→ WHAT THE TASK ASKS
How many lines in the records below contain the word "encodeInto"? State only that number.
=== Begin Enclosure ===
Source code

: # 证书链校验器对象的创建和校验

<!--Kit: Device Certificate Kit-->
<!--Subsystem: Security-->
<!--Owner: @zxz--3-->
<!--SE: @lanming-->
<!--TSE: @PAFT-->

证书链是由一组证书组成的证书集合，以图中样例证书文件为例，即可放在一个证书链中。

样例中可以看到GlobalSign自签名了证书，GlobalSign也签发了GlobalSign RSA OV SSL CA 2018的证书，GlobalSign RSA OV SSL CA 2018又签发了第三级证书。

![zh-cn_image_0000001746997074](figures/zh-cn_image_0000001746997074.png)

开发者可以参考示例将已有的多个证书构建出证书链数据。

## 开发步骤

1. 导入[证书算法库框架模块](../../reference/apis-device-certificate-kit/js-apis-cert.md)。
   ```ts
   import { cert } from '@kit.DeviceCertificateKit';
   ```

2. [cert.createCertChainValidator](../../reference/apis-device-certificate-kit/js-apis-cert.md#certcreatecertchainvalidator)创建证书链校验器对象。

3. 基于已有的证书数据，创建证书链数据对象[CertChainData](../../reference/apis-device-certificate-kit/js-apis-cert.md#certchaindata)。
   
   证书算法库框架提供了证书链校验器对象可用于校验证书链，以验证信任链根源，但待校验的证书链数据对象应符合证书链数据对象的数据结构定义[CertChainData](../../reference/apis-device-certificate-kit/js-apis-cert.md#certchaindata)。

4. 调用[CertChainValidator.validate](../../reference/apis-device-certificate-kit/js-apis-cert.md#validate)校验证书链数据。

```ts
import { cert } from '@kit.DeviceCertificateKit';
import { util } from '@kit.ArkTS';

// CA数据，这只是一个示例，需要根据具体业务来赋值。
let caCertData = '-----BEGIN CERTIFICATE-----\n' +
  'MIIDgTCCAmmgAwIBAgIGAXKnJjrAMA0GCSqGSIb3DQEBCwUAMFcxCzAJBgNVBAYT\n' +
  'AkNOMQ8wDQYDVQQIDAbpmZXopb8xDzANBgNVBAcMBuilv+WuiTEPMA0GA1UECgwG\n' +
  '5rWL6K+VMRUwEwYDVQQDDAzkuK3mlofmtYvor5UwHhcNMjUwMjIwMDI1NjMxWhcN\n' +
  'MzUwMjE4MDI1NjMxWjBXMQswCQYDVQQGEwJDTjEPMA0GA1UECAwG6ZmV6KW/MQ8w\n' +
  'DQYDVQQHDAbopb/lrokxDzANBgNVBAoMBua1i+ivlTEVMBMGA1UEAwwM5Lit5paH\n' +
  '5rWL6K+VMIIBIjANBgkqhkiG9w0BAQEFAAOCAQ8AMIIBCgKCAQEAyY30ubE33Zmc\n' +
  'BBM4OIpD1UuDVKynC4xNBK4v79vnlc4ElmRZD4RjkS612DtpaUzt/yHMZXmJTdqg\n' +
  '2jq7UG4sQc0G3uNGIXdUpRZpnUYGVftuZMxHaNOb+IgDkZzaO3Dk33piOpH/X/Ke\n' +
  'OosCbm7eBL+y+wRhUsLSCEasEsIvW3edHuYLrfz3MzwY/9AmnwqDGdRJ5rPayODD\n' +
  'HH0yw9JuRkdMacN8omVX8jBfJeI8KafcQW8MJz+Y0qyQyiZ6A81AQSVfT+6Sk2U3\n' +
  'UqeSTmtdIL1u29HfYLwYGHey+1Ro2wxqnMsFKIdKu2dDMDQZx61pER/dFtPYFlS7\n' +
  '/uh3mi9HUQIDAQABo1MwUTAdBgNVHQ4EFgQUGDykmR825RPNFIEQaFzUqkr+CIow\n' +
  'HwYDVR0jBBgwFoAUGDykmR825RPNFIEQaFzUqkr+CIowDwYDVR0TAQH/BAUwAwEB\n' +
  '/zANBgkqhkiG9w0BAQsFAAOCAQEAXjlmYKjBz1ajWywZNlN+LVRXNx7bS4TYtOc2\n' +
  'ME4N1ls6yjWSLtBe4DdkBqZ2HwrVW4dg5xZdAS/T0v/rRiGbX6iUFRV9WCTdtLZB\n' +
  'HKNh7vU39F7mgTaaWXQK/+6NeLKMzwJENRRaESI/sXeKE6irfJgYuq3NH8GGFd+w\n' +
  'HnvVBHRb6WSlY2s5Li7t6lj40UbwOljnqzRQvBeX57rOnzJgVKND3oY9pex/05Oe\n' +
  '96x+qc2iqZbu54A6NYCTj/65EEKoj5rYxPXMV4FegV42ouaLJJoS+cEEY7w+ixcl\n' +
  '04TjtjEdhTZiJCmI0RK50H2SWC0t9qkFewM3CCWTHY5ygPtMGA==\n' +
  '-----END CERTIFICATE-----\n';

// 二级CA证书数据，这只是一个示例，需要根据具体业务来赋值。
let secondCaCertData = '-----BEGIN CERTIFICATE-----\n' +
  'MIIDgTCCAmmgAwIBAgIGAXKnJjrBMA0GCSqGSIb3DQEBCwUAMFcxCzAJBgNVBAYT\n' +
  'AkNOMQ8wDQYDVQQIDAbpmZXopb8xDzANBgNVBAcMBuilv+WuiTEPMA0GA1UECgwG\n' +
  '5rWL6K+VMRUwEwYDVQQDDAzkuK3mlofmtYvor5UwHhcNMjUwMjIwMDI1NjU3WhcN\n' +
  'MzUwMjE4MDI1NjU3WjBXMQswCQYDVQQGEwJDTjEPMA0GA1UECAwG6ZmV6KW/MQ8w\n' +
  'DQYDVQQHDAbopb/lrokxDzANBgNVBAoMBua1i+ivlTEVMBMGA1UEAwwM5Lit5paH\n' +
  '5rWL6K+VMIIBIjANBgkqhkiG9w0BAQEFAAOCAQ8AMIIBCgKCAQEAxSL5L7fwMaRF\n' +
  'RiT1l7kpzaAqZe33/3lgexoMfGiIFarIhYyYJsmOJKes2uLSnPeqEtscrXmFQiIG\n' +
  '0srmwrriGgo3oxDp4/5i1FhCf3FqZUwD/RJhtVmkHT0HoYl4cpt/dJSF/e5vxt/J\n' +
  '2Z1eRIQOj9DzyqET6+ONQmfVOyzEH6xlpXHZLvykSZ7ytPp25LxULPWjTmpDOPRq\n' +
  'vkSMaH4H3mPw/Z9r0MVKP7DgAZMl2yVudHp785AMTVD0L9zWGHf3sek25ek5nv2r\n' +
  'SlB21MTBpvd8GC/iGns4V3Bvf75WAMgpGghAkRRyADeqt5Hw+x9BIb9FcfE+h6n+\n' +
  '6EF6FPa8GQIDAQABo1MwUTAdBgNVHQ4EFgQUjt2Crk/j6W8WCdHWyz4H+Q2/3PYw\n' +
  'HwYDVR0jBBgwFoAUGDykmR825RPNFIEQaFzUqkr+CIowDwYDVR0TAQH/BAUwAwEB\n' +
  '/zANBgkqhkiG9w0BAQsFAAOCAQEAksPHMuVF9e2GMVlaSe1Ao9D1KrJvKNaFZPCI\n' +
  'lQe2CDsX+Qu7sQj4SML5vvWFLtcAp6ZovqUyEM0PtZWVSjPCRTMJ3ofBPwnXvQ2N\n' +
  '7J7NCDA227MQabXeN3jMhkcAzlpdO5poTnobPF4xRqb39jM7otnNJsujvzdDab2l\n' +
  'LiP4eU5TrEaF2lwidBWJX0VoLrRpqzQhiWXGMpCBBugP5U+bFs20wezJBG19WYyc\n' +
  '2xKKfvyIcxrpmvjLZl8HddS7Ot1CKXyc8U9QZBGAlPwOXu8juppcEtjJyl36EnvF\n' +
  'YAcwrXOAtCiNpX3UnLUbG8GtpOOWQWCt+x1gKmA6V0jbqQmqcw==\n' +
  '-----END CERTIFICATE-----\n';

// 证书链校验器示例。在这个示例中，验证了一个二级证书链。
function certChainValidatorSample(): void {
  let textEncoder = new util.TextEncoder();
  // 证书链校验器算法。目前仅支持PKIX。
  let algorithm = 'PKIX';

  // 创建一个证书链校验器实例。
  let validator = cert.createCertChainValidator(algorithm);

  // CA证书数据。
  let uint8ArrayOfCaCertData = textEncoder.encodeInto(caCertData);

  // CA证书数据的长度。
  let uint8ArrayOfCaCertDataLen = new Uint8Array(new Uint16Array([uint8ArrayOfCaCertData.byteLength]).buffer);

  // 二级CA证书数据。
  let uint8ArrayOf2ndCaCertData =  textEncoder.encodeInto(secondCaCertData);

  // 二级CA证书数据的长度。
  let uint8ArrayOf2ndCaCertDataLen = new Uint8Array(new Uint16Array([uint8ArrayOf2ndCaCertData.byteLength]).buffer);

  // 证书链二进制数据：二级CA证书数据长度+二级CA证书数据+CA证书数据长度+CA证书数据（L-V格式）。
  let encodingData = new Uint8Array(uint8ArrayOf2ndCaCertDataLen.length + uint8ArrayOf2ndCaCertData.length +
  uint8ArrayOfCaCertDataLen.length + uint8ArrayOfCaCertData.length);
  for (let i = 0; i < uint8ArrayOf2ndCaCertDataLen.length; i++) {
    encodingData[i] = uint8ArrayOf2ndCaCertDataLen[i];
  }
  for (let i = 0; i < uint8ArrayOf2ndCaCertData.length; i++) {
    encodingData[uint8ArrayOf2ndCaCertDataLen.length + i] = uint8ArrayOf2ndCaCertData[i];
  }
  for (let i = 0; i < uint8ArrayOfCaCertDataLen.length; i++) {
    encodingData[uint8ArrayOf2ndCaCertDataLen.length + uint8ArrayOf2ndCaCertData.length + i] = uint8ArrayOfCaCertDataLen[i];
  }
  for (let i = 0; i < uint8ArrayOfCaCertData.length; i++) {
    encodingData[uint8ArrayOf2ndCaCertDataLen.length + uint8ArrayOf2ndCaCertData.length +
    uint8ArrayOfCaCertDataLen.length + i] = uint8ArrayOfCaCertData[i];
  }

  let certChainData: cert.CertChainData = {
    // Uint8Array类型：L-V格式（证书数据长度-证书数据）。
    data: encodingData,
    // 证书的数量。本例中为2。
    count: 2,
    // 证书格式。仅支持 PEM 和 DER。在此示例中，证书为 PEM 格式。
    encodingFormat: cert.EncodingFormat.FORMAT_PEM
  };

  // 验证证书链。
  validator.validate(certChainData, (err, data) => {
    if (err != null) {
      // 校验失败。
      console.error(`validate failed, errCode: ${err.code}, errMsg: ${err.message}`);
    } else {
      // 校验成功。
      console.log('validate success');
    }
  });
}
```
=== End Enclosure ===
→ RESULT OF THE TASK
2